→ **WHAT YOU SHOULD DO**
Reproduce every record below word for word and include no pictures.

****************************************

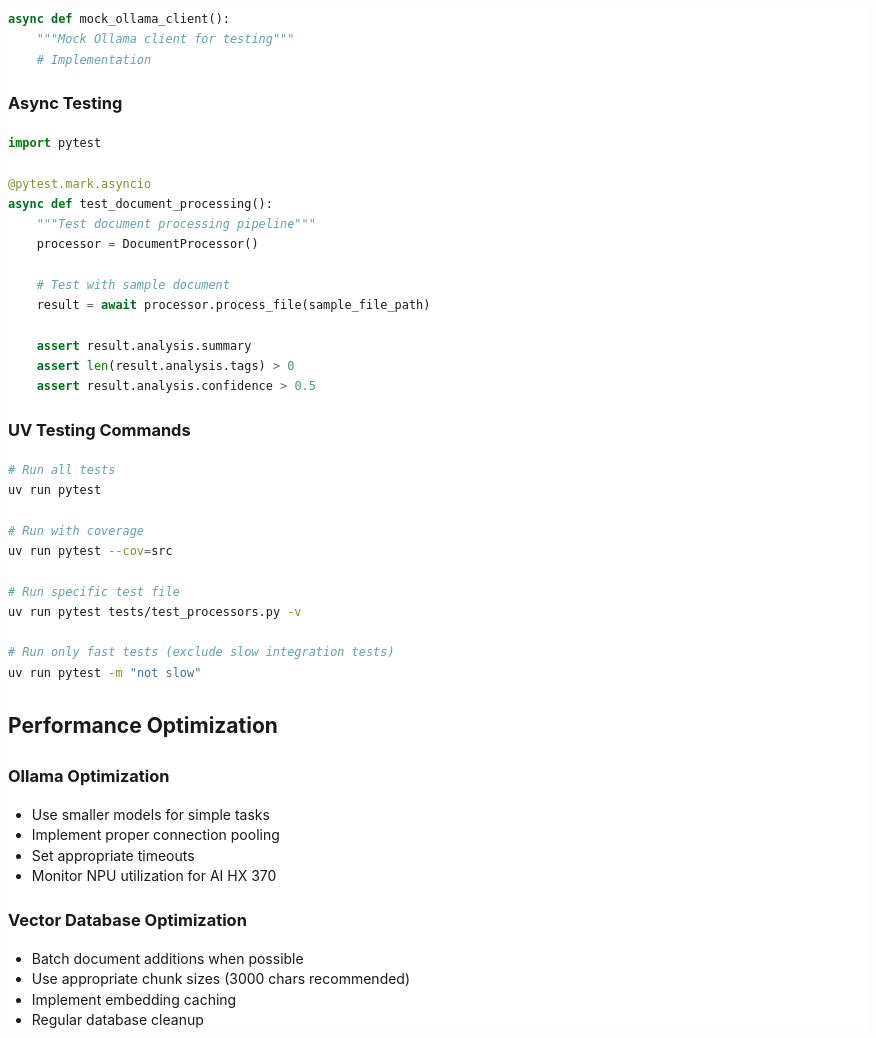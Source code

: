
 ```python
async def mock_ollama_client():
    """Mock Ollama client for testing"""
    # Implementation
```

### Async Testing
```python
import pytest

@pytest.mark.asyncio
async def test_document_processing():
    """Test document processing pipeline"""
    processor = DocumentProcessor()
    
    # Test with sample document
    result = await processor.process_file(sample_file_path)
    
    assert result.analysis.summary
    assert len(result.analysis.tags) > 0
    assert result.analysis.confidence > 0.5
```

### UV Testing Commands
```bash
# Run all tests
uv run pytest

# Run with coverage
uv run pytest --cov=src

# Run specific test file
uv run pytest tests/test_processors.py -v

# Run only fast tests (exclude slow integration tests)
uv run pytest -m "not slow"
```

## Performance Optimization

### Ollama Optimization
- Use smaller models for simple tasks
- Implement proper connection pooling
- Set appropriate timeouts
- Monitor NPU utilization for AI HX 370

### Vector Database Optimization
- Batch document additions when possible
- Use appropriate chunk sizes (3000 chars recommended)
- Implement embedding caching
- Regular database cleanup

****************************************

→ **ANSWER SPACE**
Source code

:
 ```python
async def mock_ollama_client():
    """Mock Ollama client for testing"""
    # Implementation
```

### Async Testing
```python
import pytest

@pytest.mark.asyncio
async def test_document_processing():
    """Test document processing pipeline"""
    processor = DocumentProcessor()
    
    # Test with sample document
    result = await processor.process_file(sample_file_path)
    
    assert result.analysis.summary
    assert len(result.analysis.tags) > 0
    assert result.analysis.confidence > 0.5
```

### UV Testing Commands
```bash
# Run all tests
uv run pytest

# Run with coverage
uv run pytest --cov=src

# Run specific test file
uv run pytest tests/test_processors.py -v

# Run only fast tests (exclude slow integration tests)
uv run pytest -m "not slow"
```

## Performance Optimization

### Ollama Optimization
- Use smaller models for simple tasks
- Implement proper connection pooling
- Set appropriate timeouts
- Monitor NPU utilization for AI HX 370

### Vector Database Optimization
- Batch document additions when possible
- Use appropriate chunk sizes (3000 chars recommended)
- Implement embedding caching
- Regular database cleanup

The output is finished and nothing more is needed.